- [Input records]
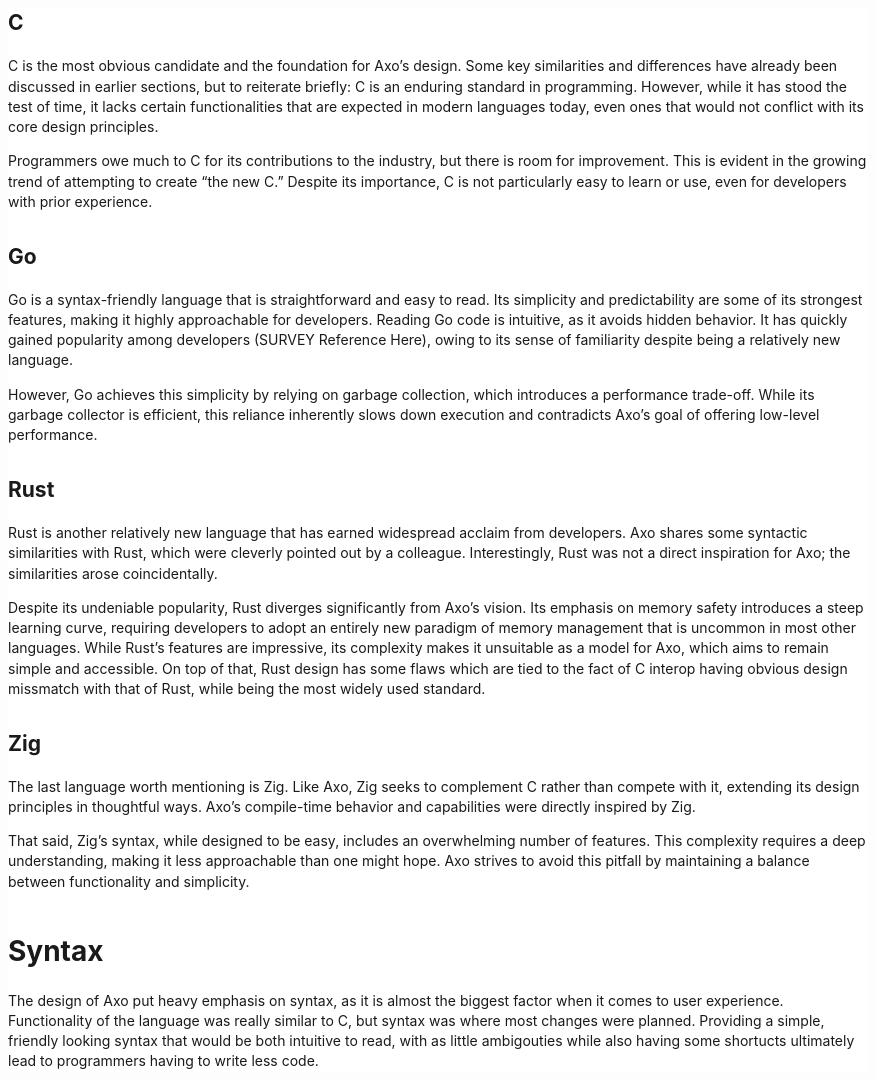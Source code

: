 ## C
C is the most obvious candidate and the foundation for Axo’s design. Some key similarities and differences have already been discussed in earlier sections, but to reiterate briefly: C is an enduring standard in programming. However, while it has stood the test of time, it lacks certain functionalities that are expected in modern languages today, even ones that would not conflict with its core design principles.

Programmers owe much to C for its contributions to the industry, but there is room for improvement. This is evident in the growing trend of attempting to create “the new C.” Despite its importance, C is not particularly easy to learn or use, even for developers with prior experience.

## Go
Go is a syntax-friendly language that is straightforward and easy to read. Its simplicity and predictability are some of its strongest features, making it highly approachable for developers. Reading Go code is intuitive, as it avoids hidden behavior. It has quickly gained popularity among developers (SURVEY Reference Here), owing to its sense of familiarity despite being a relatively new language.

However, Go achieves this simplicity by relying on garbage collection, which introduces a performance trade-off. While its garbage collector is efficient, this reliance inherently slows down execution and contradicts Axo’s goal of offering low-level performance.

## Rust
Rust is another relatively new language that has earned widespread acclaim from developers. Axo shares some syntactic similarities with Rust, which were cleverly pointed out by a colleague. Interestingly, Rust was not a direct inspiration for Axo; the similarities arose coincidentally.

Despite its undeniable popularity, Rust diverges significantly from Axo’s vision. Its emphasis on memory safety introduces a steep learning curve, requiring developers to adopt an entirely new paradigm of memory management that is uncommon in most other languages. While Rust’s features are impressive, its complexity makes it unsuitable as a model for Axo, which aims to remain simple and accessible.
On top of that, Rust design has some flaws which are tied to the fact of C interop having obvious design missmatch with that of Rust, while being the most widely used standard.

## Zig
The last language worth mentioning is Zig. Like Axo, Zig seeks to complement C rather than compete with it, extending its design principles in thoughtful ways. Axo’s compile-time behavior and capabilities were directly inspired by Zig.

That said, Zig’s syntax, while designed to be easy, includes an overwhelming number of features. This complexity requires a deep understanding, making it less approachable than one might hope. Axo strives to avoid this pitfall by maintaining a balance between functionality and simplicity.



# Syntax
The design of Axo put heavy emphasis on syntax, as it is almost the biggest factor when it comes to user experience. Functionality of the language was really similar to C, but syntax was where most changes were planned.
Providing a simple, friendly looking syntax that would be both intuitive to read, with as little ambigouties while also having some shortucts ultimately lead to programmers having to write less code.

- [Exercise brief]
No pictures, please. Output the listing above exactly as it stands.

- [Answer to the exercise]
Source code

: ## C
C is the most obvious candidate and the foundation for Axo’s design. Some key similarities and differences have already been discussed in earlier sections, but to reiterate briefly: C is an enduring standard in programming. However, while it has stood the test of time, it lacks certain functionalities that are expected in modern languages today, even ones that would not conflict with its core design principles.

Programmers owe much to C for its contributions to the industry, but there is room for improvement. This is evident in the growing trend of attempting to create “the new C.” Despite its importance, C is not particularly easy to learn or use, even for developers with prior experience.

## Go
Go is a syntax-friendly language that is straightforward and easy to read. Its simplicity and predictability are some of its strongest features, making it highly approachable for developers. Reading Go code is intuitive, as it avoids hidden behavior. It has quickly gained popularity among developers (SURVEY Reference Here), owing to its sense of familiarity despite being a relatively new language.

However, Go achieves this simplicity by relying on garbage collection, which introduces a performance trade-off. While its garbage collector is efficient, this reliance inherently slows down execution and contradicts Axo’s goal of offering low-level performance.

## Rust
Rust is another relatively new language that has earned widespread acclaim from developers. Axo shares some syntactic similarities with Rust, which were cleverly pointed out by a colleague. Interestingly, Rust was not a direct inspiration for Axo; the similarities arose coincidentally.

Despite its undeniable popularity, Rust diverges significantly from Axo’s vision. Its emphasis on memory safety introduces a steep learning curve, requiring developers to adopt an entirely new paradigm of memory management that is uncommon in most other languages. While Rust’s features are impressive, its complexity makes it unsuitable as a model for Axo, which aims to remain simple and accessible.
On top of that, Rust design has some flaws which are tied to the fact of C interop having obvious design missmatch with that of Rust, while being the most widely used standard.

## Zig
The last language worth mentioning is Zig. Like Axo, Zig seeks to complement C rather than compete with it, extending its design principles in thoughtful ways. Axo’s compile-time behavior and capabilities were directly inspired by Zig.

That said, Zig’s syntax, while designed to be easy, includes an overwhelming number of features. This complexity requires a deep understanding, making it less approachable than one might hope. Axo strives to avoid this pitfall by maintaining a balance between functionality and simplicity.



# Syntax
The design of Axo put heavy emphasis on syntax, as it is almost the biggest factor when it comes to user experience. Functionality of the language was really similar to C, but syntax was where most changes were planned.
Providing a simple, friendly looking syntax that would be both intuitive to read, with as little ambigouties while also having some shortucts ultimately lead to programmers having to write less code.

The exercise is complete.